La luna è alta nel cielo, ma non si impone… dopotutto ora è il riflesso del sole e per il fratello è potuta uscire dal buio delle tenebre più buie. Lei è modesta, discreta, non si intromette… illumina leggera come la luce di un lampioncino nel giardino. Vien da ridere a pensare che la luna sia stata conquistata perché qualche uomo (forse) ha calpestato il suo suolo. Nessuno ha conquistato niente. “ I consigli, non si conquistano, si meritano… e solo la Luna li può dare.

 

11 SETTEMBRE 2020 ARA S. Proto, S. Giacinto, S. Almiro

 

 

12 SETTEMBRE 2014 ARA S.s. Nome di Maria, Santa Marilena, S. Franco, Santa Mariasole

 

 

13 SETTEMBRE 2019 ARA S. Giovanni Crisostomo, S. Amato, S. Maurilio

 

 

14 SETTEMBRE 2018 ARA  S.crescenzio, Santa Santa, S. Croce Cornelio, S. Cipriano

 

 

15 SETTEMBRE  2020. Santa B.V. Maria S. Baldo, Santa Dolores, Santa Melita, S. Orlando, Santa Melitina

Maledetta prima ‘pera’. Citava così un post di facebook con due belle facce sorridenti di due tossici sulla trentina. Il sorriso non era di certo il ritratto di una pubblicità di un dentifricio… e qualche dente sia a uno che all’altro, mancavano. In genere è l’eroina che mangia i denti, ma ormai ci si confonde con anfetamine di qualunque genere che nel giro di pochi mesi, distruggono i sensi più di cocaina e crac. Metanfetamine, il nuovo sballo senza ritorno delle droghe moderne. Non si torna più indietro quando si fa uso di metanfetamina, è un viaggio con il solo biglietto d’andata, e chi ne fa uso, probabilmente non credeva in altro futuro che quello. O forse è nato con il destino già scritto che fosse per Lui. Poteva capitare a chiunque… è toccata a Lui o a Lei, quella persona che non ha saputo superare le onde del ‘Rif’ che lo separavano dal pescare molto pesce grosso per sfamare il suo villaggio che vive sull’atollo.

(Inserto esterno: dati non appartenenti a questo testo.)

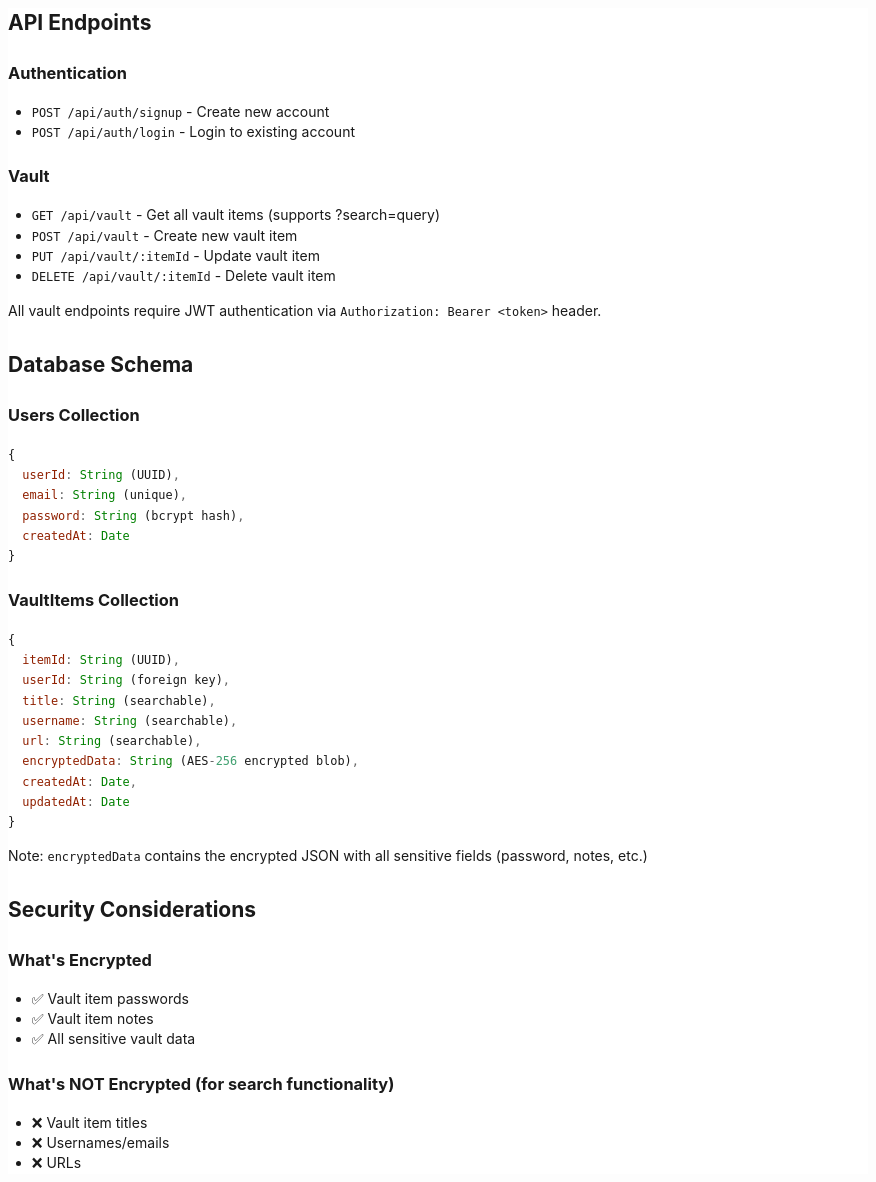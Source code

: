 ## API Endpoints

### Authentication
- `POST /api/auth/signup` - Create new account
- `POST /api/auth/login` - Login to existing account

### Vault
- `GET /api/vault` - Get all vault items (supports ?search=query)
- `POST /api/vault` - Create new vault item
- `PUT /api/vault/:itemId` - Update vault item
- `DELETE /api/vault/:itemId` - Delete vault item

All vault endpoints require JWT authentication via `Authorization: Bearer <token>` header.

## Database Schema

### Users Collection
```javascript
{
  userId: String (UUID),
  email: String (unique),
  password: String (bcrypt hash),
  createdAt: Date
}
```

### VaultItems Collection
```javascript
{
  itemId: String (UUID),
  userId: String (foreign key),
  title: String (searchable),
  username: String (searchable),
  url: String (searchable),
  encryptedData: String (AES-256 encrypted blob),
  createdAt: Date,
  updatedAt: Date
}
```

Note: `encryptedData` contains the encrypted JSON with all sensitive fields (password, notes, etc.)

## Security Considerations

### What's Encrypted
- ✅ Vault item passwords
- ✅ Vault item notes
- ✅ All sensitive vault data

### What's NOT Encrypted (for search functionality)
- ❌ Vault item titles
- ❌ Usernames/emails
- ❌ URLs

È toccata a Lui, come poteva capitare a Noi, è perciò che nel buon senso non si condanna un drogato, ma lo si aiuta… ha sbagliato… e scagli la prima pietra chi non ha mai sbagliato.

 

 

16 SETTEMBRE ARA 2016 del n. 9 )  S.s. Cornelio, S. Cipriano, Santa Editta, Santa Eufemia, Santa Innocenza, Santa Ludmilla

 

 

17 SETTEMBRE  2020 S. Roberto Bellarmino, Santa Colomba, S. Roberto

Come quando succede che non ci sei, sempre mi manchi. Mi manchi ancor più prima Tu manchi, per me è come sapere di ‘prendere’ un volo in aereo… sto male prima di ‘prenderlo’. Non è un male brutto, è un ‘male’ che fa bene… è la certezza di avere accanto una persona indispensabile… come respirare. Perciò ti Amo di quell’amore unico che non ho mai potuto dare ad un altra Donna, e non potrò mai più dare ad un Altra che Te, Susanna.

 

 

18 SETTEMBRE 2016  S. Sofia, Santa Arianna, S. Eustorgio, S. Riccardo

Napoli e S. Gennaro. Un mio carissimo amico fa per nome Pietro, ma per me e per tutti Piero. Lui è di origini napoletane, essendo di fatto nato a Napoli. Anche un’altro amico mio e’ di origini napoletane, Giovanni, per me Giovanni o’ ferroviere, perché ha lavorato tanti anni in ferrovia come capotreno. Così che dopo alcuni giorni di trattativa mi accordo con entrambi i miei amici napoletani, per andare in visita a quella splendida città, che sino ad allora, ho visto solo di passaggio perché in viaggio al sud per altre mete. La gita non era al solo scopo di visitare la città partenopea, ma si univa l’utile al dilettevole, in quanto mia moglie desiderava tanto avere una borsa “original tarocco” di Louis Vuitton. Proprio così, perché Piero sapeva come condurmi in un certo posto dove all’epoca venivano confezionate quelle borse clandestinamente, Giovanni l’avremmo trovato sul posto, in coincidenza di un suo viaggio in treno, proprio in quel di Napoli, ed essendo quest’ultimo più anziano di Piero, assicurava a me e Susanna una totale integrità, qualora fosse capitato qualche inconveniente, dal momento che lo scopo borsa non era esattamente nella normale completa legalità, anche se è doveroso precisare che ovviamente lo scopo principale era visitare Napoli, la città Natale tra gli altri, di uno, se non il primo grande incomparabile principe Antonio De Curtis in arte Totò.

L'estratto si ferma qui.